§ Exercise aim:
Look below for the line containing "- **Real-Time Progress"; from there, print each line exactly up to and including the line containing "### 🎬 Enhanced", and stop.

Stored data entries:

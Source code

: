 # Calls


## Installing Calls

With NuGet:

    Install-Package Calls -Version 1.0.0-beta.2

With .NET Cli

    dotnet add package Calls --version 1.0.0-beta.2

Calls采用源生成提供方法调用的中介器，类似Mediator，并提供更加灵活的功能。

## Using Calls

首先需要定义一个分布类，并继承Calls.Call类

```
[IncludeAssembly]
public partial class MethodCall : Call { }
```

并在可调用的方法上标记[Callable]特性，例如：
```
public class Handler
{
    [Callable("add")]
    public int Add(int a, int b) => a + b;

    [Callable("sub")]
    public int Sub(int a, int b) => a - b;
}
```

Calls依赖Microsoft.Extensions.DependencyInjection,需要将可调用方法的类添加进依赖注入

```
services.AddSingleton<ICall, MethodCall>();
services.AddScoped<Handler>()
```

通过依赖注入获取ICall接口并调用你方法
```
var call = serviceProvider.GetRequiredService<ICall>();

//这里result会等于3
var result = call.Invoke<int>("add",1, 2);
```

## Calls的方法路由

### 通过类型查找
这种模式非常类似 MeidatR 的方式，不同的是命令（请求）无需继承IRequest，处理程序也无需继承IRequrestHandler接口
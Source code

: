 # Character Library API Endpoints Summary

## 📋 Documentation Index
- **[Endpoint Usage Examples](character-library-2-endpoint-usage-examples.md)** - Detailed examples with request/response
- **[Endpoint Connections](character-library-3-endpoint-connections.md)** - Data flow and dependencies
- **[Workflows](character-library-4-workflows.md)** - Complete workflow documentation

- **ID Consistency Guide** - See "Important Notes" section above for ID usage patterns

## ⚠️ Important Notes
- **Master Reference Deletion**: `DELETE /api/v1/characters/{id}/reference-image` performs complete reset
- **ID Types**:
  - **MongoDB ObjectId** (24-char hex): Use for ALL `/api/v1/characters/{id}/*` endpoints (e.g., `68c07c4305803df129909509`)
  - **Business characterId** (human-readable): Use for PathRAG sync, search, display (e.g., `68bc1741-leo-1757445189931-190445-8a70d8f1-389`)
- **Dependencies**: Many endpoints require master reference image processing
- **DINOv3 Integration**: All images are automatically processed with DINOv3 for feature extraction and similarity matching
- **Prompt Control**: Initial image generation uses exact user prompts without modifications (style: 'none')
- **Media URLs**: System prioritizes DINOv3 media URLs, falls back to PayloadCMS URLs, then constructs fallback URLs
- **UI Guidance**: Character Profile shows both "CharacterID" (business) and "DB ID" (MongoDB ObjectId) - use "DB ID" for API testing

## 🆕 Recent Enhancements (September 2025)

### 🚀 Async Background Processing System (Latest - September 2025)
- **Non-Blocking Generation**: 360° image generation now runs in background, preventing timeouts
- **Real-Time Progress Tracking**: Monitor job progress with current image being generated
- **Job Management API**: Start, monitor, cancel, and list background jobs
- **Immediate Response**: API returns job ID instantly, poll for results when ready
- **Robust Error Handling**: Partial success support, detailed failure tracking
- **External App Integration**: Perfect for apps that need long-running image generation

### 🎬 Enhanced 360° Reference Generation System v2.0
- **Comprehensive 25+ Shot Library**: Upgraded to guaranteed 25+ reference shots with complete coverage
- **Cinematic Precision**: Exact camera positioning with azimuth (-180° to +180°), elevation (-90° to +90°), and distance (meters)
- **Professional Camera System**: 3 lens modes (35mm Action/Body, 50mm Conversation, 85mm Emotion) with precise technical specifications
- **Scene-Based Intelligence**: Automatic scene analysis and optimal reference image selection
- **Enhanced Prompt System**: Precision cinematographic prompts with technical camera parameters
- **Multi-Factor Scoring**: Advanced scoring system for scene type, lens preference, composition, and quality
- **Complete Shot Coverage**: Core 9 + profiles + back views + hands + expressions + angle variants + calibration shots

§ The completed task:
- **Real-Time Progress Tracking**: Monitor job progress with current image being generated
- **Job Management API**: Start, monitor, cancel, and list background jobs
- **Immediate Response**: API returns job ID instantly, poll for results when ready
- **Robust Error Handling**: Partial success support, detailed failure tracking
- **External App Integration**: Perfect for apps that need long-running image generation

### 🎬 Enhanced 360° Reference Generation System v2.0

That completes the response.